A Toronto civil rights lawyer says that if Trinity Western University’s (TWU) bid to establish a new law school is approved he will challenge the accreditation in court.
Clayton Ruby takes issue with TWU’s community covenant, which students must sign upon admittance.
The declaration states, among other things, that students are responsible for upholding biblical teachings, which include no premarital sex and no homosexuality. Failure to uphold these commitments, according to the student handbook, could result in discipline, dismissal or a refusal to readmit a student to the university.
“If they get granted status by the BC government, we will sue because it is immoral and unconstitutional to ban gay students,” Ruby asserts.
Ruby says the proposed law school at TWU would impose a “queer quota” on incoming law students. He estimates that there are approximately 1,600 places in law schools across Canada and that the 60 new places proposed by TWU would be off-limits to openly gay students.
“Straight students are eligible for 1,660 seats, and then there’s a quota based on an immutable characteristic for being gay — unacceptable and unconstitutional,” he says.
In June 2012, TWU submitted a proposal for accreditation to the Federation of Law Societies of Canada, which determines whether common-law degree programs meet requirements set out by Canadian law societies.
The organization decided that questions regarding TWU’s covenant fall outside the scope of its approval committee and decided to create a special advisory committee to consider the issue.

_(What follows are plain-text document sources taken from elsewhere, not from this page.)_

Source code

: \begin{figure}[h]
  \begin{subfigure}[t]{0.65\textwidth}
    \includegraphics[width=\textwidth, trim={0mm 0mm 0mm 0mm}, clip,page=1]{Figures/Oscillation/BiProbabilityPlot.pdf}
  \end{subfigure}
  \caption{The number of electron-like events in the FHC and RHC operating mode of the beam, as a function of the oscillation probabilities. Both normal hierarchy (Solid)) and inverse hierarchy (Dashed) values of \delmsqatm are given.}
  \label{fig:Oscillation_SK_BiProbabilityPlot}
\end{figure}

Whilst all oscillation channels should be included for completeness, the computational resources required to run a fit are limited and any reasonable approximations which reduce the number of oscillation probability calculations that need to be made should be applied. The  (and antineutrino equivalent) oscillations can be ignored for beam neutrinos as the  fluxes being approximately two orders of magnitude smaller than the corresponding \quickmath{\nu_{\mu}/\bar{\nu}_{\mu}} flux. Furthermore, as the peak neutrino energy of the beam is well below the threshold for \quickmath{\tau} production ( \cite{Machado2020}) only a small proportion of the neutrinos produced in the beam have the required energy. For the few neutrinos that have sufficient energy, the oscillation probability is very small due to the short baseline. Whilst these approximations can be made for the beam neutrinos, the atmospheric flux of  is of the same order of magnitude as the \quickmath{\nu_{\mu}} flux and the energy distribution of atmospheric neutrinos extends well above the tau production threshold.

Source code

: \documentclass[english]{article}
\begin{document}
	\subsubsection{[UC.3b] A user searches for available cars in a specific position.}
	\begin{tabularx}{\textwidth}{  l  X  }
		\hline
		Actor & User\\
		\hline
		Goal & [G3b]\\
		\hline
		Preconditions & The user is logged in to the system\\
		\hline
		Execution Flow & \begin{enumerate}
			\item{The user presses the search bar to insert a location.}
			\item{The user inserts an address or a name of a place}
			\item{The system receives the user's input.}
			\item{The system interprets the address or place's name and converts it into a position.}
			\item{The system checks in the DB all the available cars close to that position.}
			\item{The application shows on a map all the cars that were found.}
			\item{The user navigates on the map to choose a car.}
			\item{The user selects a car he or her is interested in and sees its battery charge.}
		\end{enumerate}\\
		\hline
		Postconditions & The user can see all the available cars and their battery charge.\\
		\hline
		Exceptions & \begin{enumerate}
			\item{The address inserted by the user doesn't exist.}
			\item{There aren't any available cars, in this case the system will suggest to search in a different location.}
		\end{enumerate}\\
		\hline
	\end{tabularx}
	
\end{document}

Reports from both committees will be released at the same time.
A spokesperson for the federation says the committees have not yet reached a decision and would not speculate as to when one might be expected.
TWU did not respond to a request for comment in time for publication, but in January president Jonathan S Raymond told Xtra that Canada protects religious rights for Canadians and that TWU in turn respects gay citizens’ right to hold their own views.
“TWU’s covenant is not anti-gay nor discriminatory,” Raymond said. “Students sign codes of conduct at universities voluntarily. TWU’s covenant reflects our identity as a Christian university. The Supreme Court of Canada, in 2001, upheld TWU’s right to have a covenant and professional schools. This ruling still stands.”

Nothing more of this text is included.